When the apostle Paul treats glossolalia, the spiritual gift of speaking in tongues, in 1 Corinthians 12–14, he offers several correctives to Corinthian practice. First, he gives priority to other gifts. In a list of spiritual gifts, Paul refers first to wisdom and knowledge and last to speaking in tongues and their interpretation (1 Cor 12:4–11). In another list, Paul again locates speaking in tongues and their interpretation late in the list (12:27–28). In still other lists of spiritual gifts (Rom 12:3–8; Eph 4:11–12), Paul does not mention speaking in tongues at all. Second, Paul advises the Corinthians to pursue prophecy rather than tongues in order to build up the community because ‘those who speak in a tongue build up themselves, but those who prophesy build up the church’ (1 Cor 14:4). Prophecy is comprehensible, even if glossolalia is not. Third, he limits the exercise of speaking in tongues to two or three times in an assembly (14:27). Fourth, Paul counsels the Corinthians to allow speaking in tongues only when someone with the gift of interpretation of tongues is present; if no one is present to interpret, silence should be the rule (14:5, 13–19, 27–28). Fifth, Paul cautions that mindlessness can dissolve into worthless chatter, which benefits no one but the speaker (14:2, 8–9, 11); when the whole church speaks in tongues, it risks alienating an unbeliever who happens to enter the community and concludes that believers are out of their minds (14:23).
Still, despite the imprudent way in which the Corinthians elevate speaking in tongues above other spiritual gifts, the disorder glossolalia can cause, its potentially negative impact on unbelievers, and Paul’s clear preference for comprehensible prophecy, Paul embraces the incomprehensible quality of speaking in tongues. He recognizes that this is a form of private prayer in which ‘my spirit prays but my mind is unproductive’ (1 Cor 14:14).
Luke, in the book of Acts, presents speaking in tongues as a phenomenon that is comprehensible – or at least moderated by comprehensible speech acts.
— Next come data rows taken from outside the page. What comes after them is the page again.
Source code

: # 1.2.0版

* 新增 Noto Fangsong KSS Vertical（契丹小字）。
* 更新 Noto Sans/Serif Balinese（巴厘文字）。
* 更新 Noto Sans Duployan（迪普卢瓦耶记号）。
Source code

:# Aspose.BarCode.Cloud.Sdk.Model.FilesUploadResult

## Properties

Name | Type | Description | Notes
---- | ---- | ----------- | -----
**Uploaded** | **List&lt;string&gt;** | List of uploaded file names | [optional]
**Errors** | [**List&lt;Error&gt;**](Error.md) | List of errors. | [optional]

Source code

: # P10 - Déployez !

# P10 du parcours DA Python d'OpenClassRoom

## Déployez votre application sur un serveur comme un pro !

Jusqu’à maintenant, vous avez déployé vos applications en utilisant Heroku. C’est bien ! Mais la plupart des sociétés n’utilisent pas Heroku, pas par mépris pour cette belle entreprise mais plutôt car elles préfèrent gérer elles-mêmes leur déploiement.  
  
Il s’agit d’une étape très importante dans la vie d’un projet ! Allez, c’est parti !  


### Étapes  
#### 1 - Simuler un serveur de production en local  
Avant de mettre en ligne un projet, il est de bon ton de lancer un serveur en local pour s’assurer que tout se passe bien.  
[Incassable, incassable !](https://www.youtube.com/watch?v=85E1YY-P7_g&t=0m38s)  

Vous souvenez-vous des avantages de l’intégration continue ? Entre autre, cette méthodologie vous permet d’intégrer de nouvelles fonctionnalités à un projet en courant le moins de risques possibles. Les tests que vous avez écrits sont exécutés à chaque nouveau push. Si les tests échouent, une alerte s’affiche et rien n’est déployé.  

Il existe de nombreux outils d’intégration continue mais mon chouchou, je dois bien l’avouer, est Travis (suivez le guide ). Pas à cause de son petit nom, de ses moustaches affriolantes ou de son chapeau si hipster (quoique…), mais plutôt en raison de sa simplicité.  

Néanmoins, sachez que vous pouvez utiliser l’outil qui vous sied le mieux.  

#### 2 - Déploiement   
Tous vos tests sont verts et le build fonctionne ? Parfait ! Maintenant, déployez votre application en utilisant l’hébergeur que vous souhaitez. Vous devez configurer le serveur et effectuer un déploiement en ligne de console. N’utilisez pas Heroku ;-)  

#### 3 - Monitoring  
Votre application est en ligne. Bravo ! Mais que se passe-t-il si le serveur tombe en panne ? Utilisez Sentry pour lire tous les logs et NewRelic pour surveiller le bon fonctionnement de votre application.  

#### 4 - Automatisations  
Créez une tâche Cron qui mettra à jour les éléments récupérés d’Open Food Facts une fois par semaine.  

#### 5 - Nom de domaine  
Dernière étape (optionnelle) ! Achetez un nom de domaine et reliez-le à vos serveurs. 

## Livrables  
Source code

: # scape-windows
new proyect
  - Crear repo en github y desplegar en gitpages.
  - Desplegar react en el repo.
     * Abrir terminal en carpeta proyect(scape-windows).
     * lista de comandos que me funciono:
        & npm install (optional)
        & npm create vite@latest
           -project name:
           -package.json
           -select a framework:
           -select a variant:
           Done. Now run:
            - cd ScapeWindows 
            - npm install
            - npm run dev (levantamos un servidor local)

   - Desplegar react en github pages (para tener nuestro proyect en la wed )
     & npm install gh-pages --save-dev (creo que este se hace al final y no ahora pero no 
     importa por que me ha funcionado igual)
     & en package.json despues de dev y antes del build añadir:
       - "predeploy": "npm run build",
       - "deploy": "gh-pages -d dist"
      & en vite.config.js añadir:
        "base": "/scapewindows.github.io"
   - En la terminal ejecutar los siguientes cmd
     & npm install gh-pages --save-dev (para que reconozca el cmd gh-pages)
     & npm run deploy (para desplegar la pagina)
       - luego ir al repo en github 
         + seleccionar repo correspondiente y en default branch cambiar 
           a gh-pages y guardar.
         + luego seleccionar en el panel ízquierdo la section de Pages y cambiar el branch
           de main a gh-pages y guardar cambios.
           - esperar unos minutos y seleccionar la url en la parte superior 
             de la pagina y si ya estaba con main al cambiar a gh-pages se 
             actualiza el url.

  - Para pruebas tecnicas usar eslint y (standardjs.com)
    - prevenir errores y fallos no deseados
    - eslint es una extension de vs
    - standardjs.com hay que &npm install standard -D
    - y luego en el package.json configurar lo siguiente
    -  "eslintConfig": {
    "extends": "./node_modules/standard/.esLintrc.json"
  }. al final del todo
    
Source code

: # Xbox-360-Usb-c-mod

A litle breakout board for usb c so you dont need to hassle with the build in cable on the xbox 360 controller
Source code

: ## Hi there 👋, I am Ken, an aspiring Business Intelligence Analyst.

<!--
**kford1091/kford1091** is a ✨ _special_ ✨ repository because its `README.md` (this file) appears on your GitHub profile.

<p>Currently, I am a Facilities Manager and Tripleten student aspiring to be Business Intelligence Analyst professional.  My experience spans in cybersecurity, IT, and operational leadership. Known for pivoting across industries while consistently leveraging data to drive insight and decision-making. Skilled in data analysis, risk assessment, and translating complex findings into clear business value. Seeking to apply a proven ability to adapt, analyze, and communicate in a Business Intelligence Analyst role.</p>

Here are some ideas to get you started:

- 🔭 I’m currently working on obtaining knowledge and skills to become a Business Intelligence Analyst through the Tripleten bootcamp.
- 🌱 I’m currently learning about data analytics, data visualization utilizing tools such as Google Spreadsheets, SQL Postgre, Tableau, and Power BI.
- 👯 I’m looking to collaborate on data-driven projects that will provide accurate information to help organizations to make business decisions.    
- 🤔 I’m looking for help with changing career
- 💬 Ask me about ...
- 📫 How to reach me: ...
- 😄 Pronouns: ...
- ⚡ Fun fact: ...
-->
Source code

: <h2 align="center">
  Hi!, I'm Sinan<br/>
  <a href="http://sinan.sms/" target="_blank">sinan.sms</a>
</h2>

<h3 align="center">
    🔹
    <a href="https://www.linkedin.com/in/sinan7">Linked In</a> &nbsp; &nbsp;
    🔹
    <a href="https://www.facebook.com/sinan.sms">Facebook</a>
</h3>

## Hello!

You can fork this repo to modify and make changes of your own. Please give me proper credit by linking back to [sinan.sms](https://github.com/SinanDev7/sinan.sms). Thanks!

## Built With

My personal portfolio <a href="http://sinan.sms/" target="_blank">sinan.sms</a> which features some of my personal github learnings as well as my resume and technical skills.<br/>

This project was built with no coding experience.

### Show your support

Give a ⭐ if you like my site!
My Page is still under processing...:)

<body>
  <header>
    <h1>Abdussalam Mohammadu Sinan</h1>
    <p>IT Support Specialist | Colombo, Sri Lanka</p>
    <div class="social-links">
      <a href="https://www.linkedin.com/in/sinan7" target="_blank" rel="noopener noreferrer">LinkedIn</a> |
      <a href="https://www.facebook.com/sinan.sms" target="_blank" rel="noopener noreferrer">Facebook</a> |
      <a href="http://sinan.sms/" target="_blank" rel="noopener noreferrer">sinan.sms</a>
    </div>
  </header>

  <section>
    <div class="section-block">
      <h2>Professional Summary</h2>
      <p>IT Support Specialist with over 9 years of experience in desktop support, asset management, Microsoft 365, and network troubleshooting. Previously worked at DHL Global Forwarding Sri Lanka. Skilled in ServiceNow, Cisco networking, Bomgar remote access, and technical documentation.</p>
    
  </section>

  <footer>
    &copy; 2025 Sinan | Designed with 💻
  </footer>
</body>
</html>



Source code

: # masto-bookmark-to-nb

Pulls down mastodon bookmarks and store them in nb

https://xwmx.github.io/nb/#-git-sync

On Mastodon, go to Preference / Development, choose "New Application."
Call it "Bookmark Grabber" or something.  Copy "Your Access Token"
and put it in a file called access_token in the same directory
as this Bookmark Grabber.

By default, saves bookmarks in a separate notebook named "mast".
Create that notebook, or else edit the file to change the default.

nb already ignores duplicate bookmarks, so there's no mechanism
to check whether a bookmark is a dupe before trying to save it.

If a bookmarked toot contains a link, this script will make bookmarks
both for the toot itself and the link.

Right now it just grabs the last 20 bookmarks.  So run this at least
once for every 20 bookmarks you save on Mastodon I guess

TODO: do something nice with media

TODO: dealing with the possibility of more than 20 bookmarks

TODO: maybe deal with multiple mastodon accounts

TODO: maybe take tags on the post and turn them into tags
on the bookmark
In Acts 2, Luke conveys the experience of Jesus’ earliest followers on the day of Pentecost: they ‘were filled with the Holy Spirit and began to speak in other tongues’ (Acts 2:4 NIV). Luke writes that the earliest believers spoke in other tongues. With this adjective, the miracle of Pentecost becomes one of comprehensibility, though speaking in other tongues is only a word away from glossolalia. With the insertion of this word, Luke does not excise speaking in tongues altogether; he joins it at the hip to the comprehensible recitation of God’s praiseworthy acts.
In the second instance in the book of Acts, the holy spirit comes upon Cornelius and his Gentile friends. Peter and his followers hear them ‘speaking in tongues and praising God’. The association of speaking in tongues with praise draws the reader back to speaking in other tongues in Acts 2, where the recitation of God’s praiseworthy acts in other languages is comprehensible. The verb ‘praise’ (megalunein) in Acts 10:46 is related to the noun describing powerful or praiseworthy acts (megaleia) in Acts 2:11. This literary parallel suggests that this second instance also consists of praise in languages that Peter and his group could comprehend.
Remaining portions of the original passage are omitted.